ACTION ITEM —
Each of the lines below must be retyped character for character.

INPUT MATERIAL —
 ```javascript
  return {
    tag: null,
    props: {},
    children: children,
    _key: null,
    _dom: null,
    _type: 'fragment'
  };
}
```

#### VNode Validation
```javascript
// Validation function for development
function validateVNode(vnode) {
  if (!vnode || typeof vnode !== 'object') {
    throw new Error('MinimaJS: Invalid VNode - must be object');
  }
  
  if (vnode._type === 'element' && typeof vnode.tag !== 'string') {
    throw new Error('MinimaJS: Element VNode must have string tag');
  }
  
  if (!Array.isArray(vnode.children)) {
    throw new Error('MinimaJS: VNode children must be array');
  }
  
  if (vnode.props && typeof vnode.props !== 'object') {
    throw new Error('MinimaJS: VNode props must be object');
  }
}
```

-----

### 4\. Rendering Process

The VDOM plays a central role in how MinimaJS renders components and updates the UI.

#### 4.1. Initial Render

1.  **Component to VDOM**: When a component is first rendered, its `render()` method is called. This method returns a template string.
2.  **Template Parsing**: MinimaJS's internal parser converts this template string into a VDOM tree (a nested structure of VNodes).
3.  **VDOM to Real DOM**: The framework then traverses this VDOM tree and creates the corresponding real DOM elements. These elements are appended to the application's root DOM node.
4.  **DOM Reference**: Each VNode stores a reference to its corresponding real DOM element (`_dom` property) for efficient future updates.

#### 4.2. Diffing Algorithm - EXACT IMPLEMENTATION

ANSWER TO THIS PROBLEM —
 ```javascript
  return {
    tag: null,
    props: {},
    children: children,
    _key: null,
    _dom: null,
    _type: 'fragment'
  };
}
```

#### VNode Validation
```javascript
// Validation function for development
function validateVNode(vnode) {
  if (!vnode || typeof vnode !== 'object') {
    throw new Error('MinimaJS: Invalid VNode - must be object');
  }
  
  if (vnode._type === 'element' && typeof vnode.tag !== 'string') {
    throw new Error('MinimaJS: Element VNode must have string tag');
  }
  
  if (!Array.isArray(vnode.children)) {
    throw new Error('MinimaJS: VNode children must be array');
  }
  
  if (vnode.props && typeof vnode.props !== 'object') {
    throw new Error('MinimaJS: VNode props must be object');
  }
}
```

-----

### 4\. Rendering Process

The VDOM plays a central role in how MinimaJS renders components and updates the UI.

#### 4.1. Initial Render

1.  **Component to VDOM**: When a component is first rendered, its `render()` method is called. This method returns a template string.
2.  **Template Parsing**: MinimaJS's internal parser converts this template string into a VDOM tree (a nested structure of VNodes).
3.  **VDOM to Real DOM**: The framework then traverses this VDOM tree and creates the corresponding real DOM elements. These elements are appended to the application's root DOM node.
4.  **DOM Reference**: Each VNode stores a reference to its corresponding real DOM element (`_dom` property) for efficient future updates.

#### 4.2. Diffing Algorithm - EXACT IMPLEMENTATION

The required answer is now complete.